Em 2019, foi registrado uma tentativa de golpe na Inglaterra de US$ 243 mil. Os bandidos clonaram a voz do CEO da empresa e usaram isso para induzir um funcionário a fazer a transferência. No ano passado, criminosos usaram a mesma técnica para roubar US$ 35 milhões de um banco na Arábia Saudita, segundo o Wall Street Journal.
O Marco Legal da Inteligência Artificial, aprovado na Câmara no fim de setembro, tenta regular as nossas interações com máquinas. O texto, que segue em discussão no Senado, define que empresas devem alertar quando humanos são expostos a interações com robôs. Parece ser só uma forma de coibir a frustração de saber que Bourdain não leu o e-mail para o amigo, ou que o atendente de call center não é de carne e osso. Mas também é uma forma de enquadrar práticas criminosas com a tecnologia.
“Gostaria de ser avisado quando exposto a uma voz sintetizada”, diz Adnet. “As pessoas se confundem muito e isso pode ser uma arma muito perigosa”.

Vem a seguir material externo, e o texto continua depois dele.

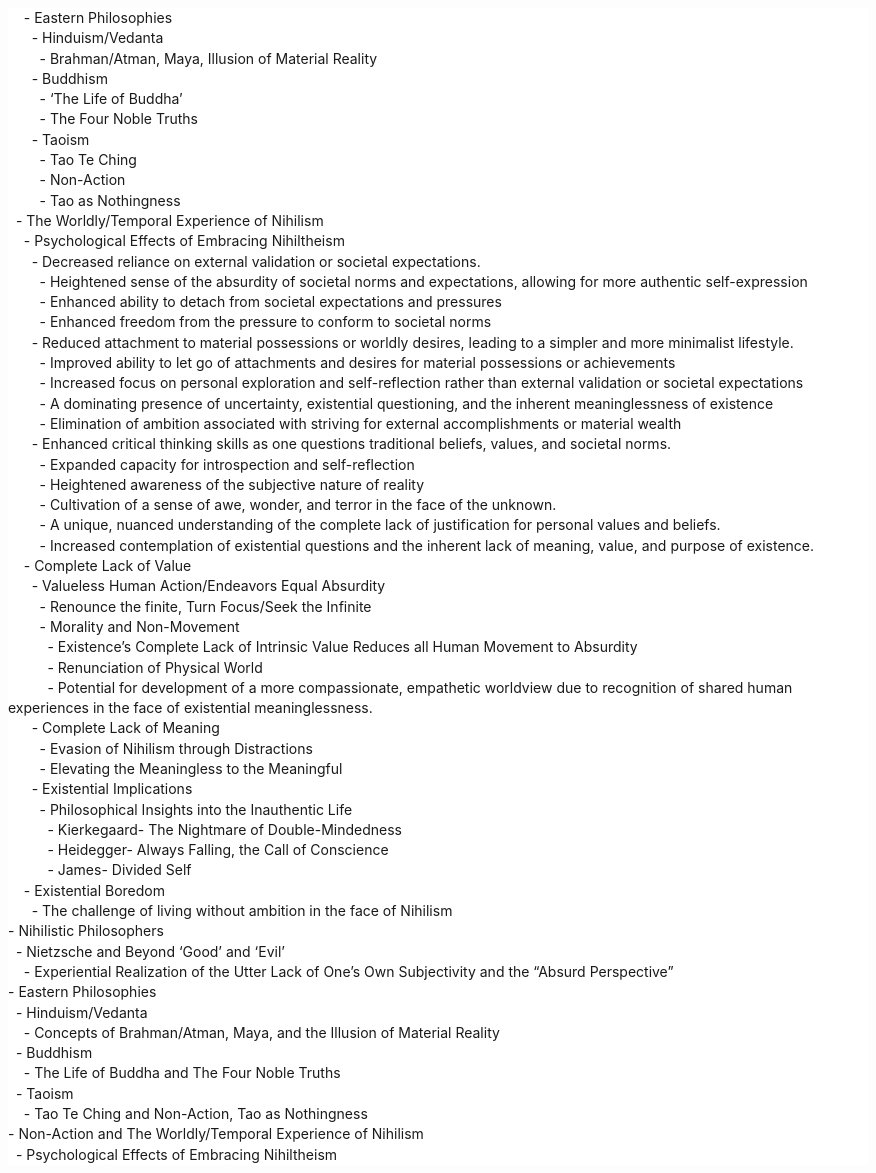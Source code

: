    - Eastern Philosophies  
      - Hinduism/Vedanta  
        - Brahman/Atman, Maya, Illusion of Material Reality  
      - Buddhism  
        - ‘The Life of Buddha’  
        - The Four Noble Truths  
      - Taoism  
        - Tao Te Ching  
        - Non-Action  
        - Tao as Nothingness  
  - The Worldly/Temporal Experience of Nihilism  
    - Psychological Effects of Embracing Nihiltheism  
      - Decreased reliance on external validation or societal expectations.  
        - Heightened sense of the absurdity of societal norms and expectations, allowing for more authentic self-expression  
        - Enhanced ability to detach from societal expectations and pressures  
        - Enhanced freedom from the pressure to conform to societal norms  
      - Reduced attachment to material possessions or worldly desires, leading to a simpler and more minimalist lifestyle.  
        - Improved ability to let go of attachments and desires for material possessions or achievements  
        - Increased focus on personal exploration and self-reflection rather than external validation or societal expectations  
        - A dominating presence of uncertainty, existential questioning, and the inherent meaninglessness of existence  
        - Elimination of ambition associated with striving for external accomplishments or material wealth  
      - Enhanced critical thinking skills as one questions traditional beliefs, values, and societal norms.  
        - Expanded capacity for introspection and self-reflection  
        - Heightened awareness of the subjective nature of reality  
        - Cultivation of a sense of awe, wonder, and terror in the face of the unknown.  
        - A unique, nuanced understanding of the complete lack of justification for personal values and beliefs.  
        - Increased contemplation of existential questions and the inherent lack of meaning, value, and purpose of existence.  
    - Complete Lack of Value  
      - Valueless Human Action/Endeavors Equal Absurdity  
        - Renounce the finite, Turn Focus/Seek the Infinite  
        - Morality and Non-Movement  
          - Existence’s Complete Lack of Intrinsic Value Reduces all Human Movement to Absurdity  
          - Renunciation of Physical World  
          - Potential for development of a more compassionate, empathetic worldview due to recognition of shared human experiences in the face of existential meaninglessness.  
      - Complete Lack of Meaning  
        - Evasion of Nihilism through Distractions  
        - Elevating the Meaningless to the Meaningful  
      - Existential Implications  
        - Philosophical Insights into the Inauthentic Life  
          - Kierkegaard- The Nightmare of Double-Mindedness  
          - Heidegger- Always Falling, the Call of Conscience  
          - James- Divided Self  
    - Existential Boredom  
      - The challenge of living without ambition in the face of Nihilism  
\- Nihilistic Philosophers  
  - Nietzsche and Beyond ‘Good’ and ‘Evil’  
    - Experiential Realization of the Utter Lack of One’s Own Subjectivity and the “Absurd Perspective”  
\- Eastern Philosophies  
  - Hinduism/Vedanta  
    - Concepts of Brahman/Atman, Maya, and the Illusion of Material Reality  
  - Buddhism  
    - The Life of Buddha and The Four Noble Truths  
  - Taoism  
    - Tao Te Ching and Non-Action, Tao as Nothingness  
\- Non-Action and The Worldly/Temporal Experience of Nihilism  
  - Psychological Effects of Embracing Nihiltheism  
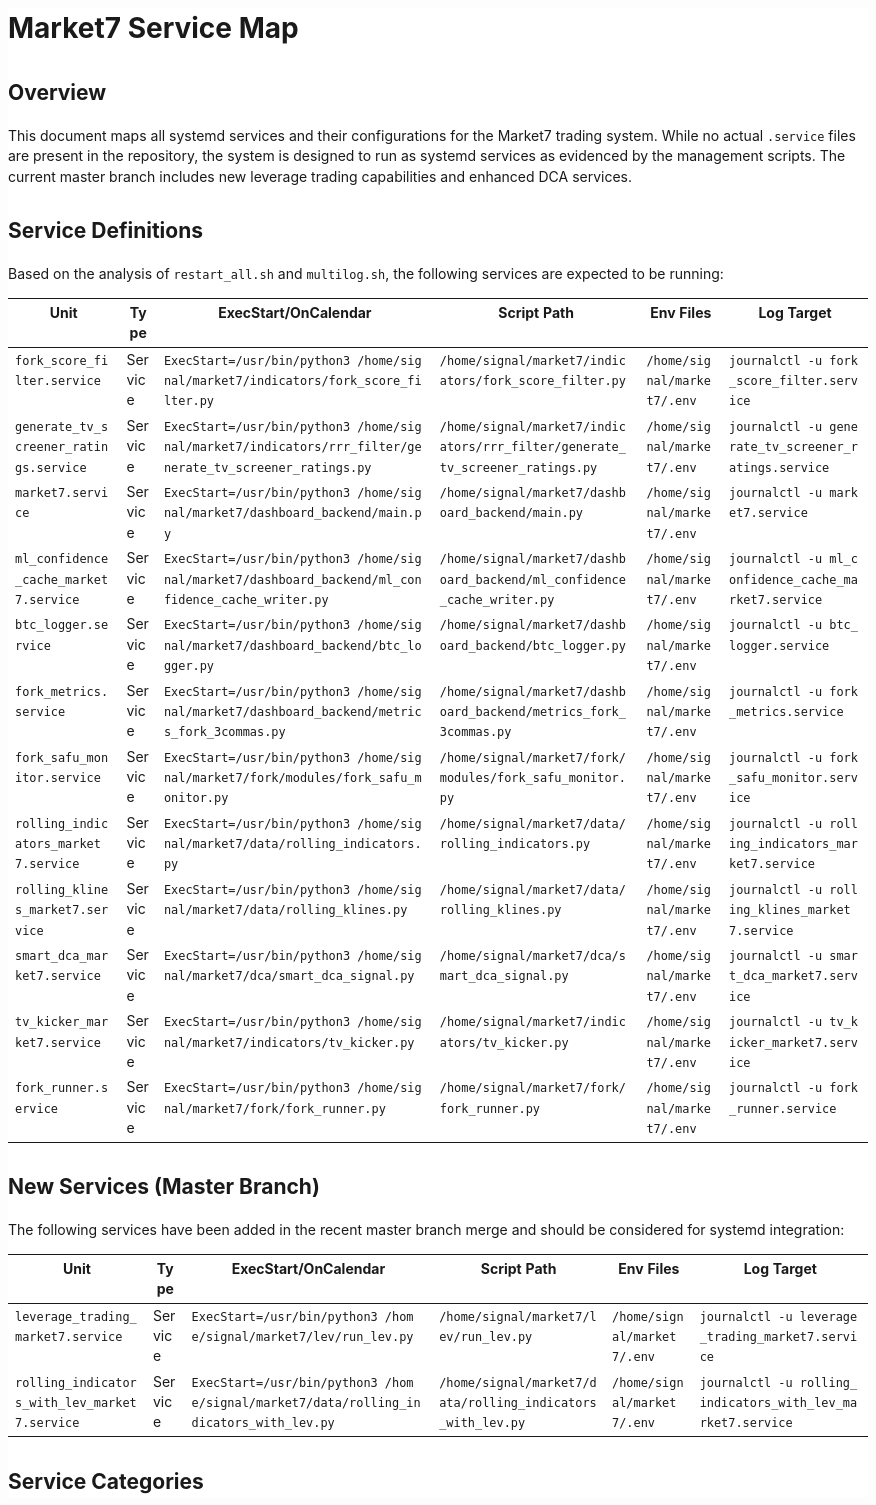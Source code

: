 # Market7 Service Map

## Overview

This document maps all systemd services and their configurations for the Market7 trading system. While no actual `.service` files are present in the repository, the system is designed to run as systemd services as evidenced by the management scripts. The current master branch includes new leverage trading capabilities and enhanced DCA services.

## Service Definitions

Based on the analysis of `restart_all.sh` and `multilog.sh`, the following services are expected to be running:

| Unit | Type | ExecStart/OnCalendar | Script Path | Env Files | Log Target |
|------|------|---------------------|-------------|-----------|------------|
| `fork_score_filter.service` | Service | `ExecStart=/usr/bin/python3 /home/signal/market7/indicators/fork_score_filter.py` | `/home/signal/market7/indicators/fork_score_filter.py` | `/home/signal/market7/.env` | `journalctl -u fork_score_filter.service` |
| `generate_tv_screener_ratings.service` | Service | `ExecStart=/usr/bin/python3 /home/signal/market7/indicators/rrr_filter/generate_tv_screener_ratings.py` | `/home/signal/market7/indicators/rrr_filter/generate_tv_screener_ratings.py` | `/home/signal/market7/.env` | `journalctl -u generate_tv_screener_ratings.service` |
| `market7.service` | Service | `ExecStart=/usr/bin/python3 /home/signal/market7/dashboard_backend/main.py` | `/home/signal/market7/dashboard_backend/main.py` | `/home/signal/market7/.env` | `journalctl -u market7.service` |
| `ml_confidence_cache_market7.service` | Service | `ExecStart=/usr/bin/python3 /home/signal/market7/dashboard_backend/ml_confidence_cache_writer.py` | `/home/signal/market7/dashboard_backend/ml_confidence_cache_writer.py` | `/home/signal/market7/.env` | `journalctl -u ml_confidence_cache_market7.service` |
| `btc_logger.service` | Service | `ExecStart=/usr/bin/python3 /home/signal/market7/dashboard_backend/btc_logger.py` | `/home/signal/market7/dashboard_backend/btc_logger.py` | `/home/signal/market7/.env` | `journalctl -u btc_logger.service` |
| `fork_metrics.service` | Service | `ExecStart=/usr/bin/python3 /home/signal/market7/dashboard_backend/metrics_fork_3commas.py` | `/home/signal/market7/dashboard_backend/metrics_fork_3commas.py` | `/home/signal/market7/.env` | `journalctl -u fork_metrics.service` |
| `fork_safu_monitor.service` | Service | `ExecStart=/usr/bin/python3 /home/signal/market7/fork/modules/fork_safu_monitor.py` | `/home/signal/market7/fork/modules/fork_safu_monitor.py` | `/home/signal/market7/.env` | `journalctl -u fork_safu_monitor.service` |
| `rolling_indicators_market7.service` | Service | `ExecStart=/usr/bin/python3 /home/signal/market7/data/rolling_indicators.py` | `/home/signal/market7/data/rolling_indicators.py` | `/home/signal/market7/.env` | `journalctl -u rolling_indicators_market7.service` |
| `rolling_klines_market7.service` | Service | `ExecStart=/usr/bin/python3 /home/signal/market7/data/rolling_klines.py` | `/home/signal/market7/data/rolling_klines.py` | `/home/signal/market7/.env` | `journalctl -u rolling_klines_market7.service` |
| `smart_dca_market7.service` | Service | `ExecStart=/usr/bin/python3 /home/signal/market7/dca/smart_dca_signal.py` | `/home/signal/market7/dca/smart_dca_signal.py` | `/home/signal/market7/.env` | `journalctl -u smart_dca_market7.service` |
| `tv_kicker_market7.service` | Service | `ExecStart=/usr/bin/python3 /home/signal/market7/indicators/tv_kicker.py` | `/home/signal/market7/indicators/tv_kicker.py` | `/home/signal/market7/.env` | `journalctl -u tv_kicker_market7.service` |
| `fork_runner.service` | Service | `ExecStart=/usr/bin/python3 /home/signal/market7/fork/fork_runner.py` | `/home/signal/market7/fork/fork_runner.py` | `/home/signal/market7/.env` | `journalctl -u fork_runner.service` |

## New Services (Master Branch)

The following services have been added in the recent master branch merge and should be considered for systemd integration:

| Unit | Type | ExecStart/OnCalendar | Script Path | Env Files | Log Target |
|------|------|---------------------|-------------|-----------|------------|
| `leverage_trading_market7.service` | Service | `ExecStart=/usr/bin/python3 /home/signal/market7/lev/run_lev.py` | `/home/signal/market7/lev/run_lev.py` | `/home/signal/market7/.env` | `journalctl -u leverage_trading_market7.service` |
| `rolling_indicators_with_lev_market7.service` | Service | `ExecStart=/usr/bin/python3 /home/signal/market7/data/rolling_indicators_with_lev.py` | `/home/signal/market7/data/rolling_indicators_with_lev.py` | `/home/signal/market7/.env` | `journalctl -u rolling_indicators_with_lev_market7.service` |

## Service Categories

Segundo os especialistas, outra saída é educar a população sobre os deep dubs. Embora dependam de hardware potente para serem criadas, as vozes sintetizadas são menos exigentes do que os deep fakes de imagem.
Soares ressalta essa urgência. “As tecnologias de vozes por IA estão tocando a campainha da nossa casa, enquanto os vídeos sintetizados ainda estão no nosso bairro procurando o endereço”.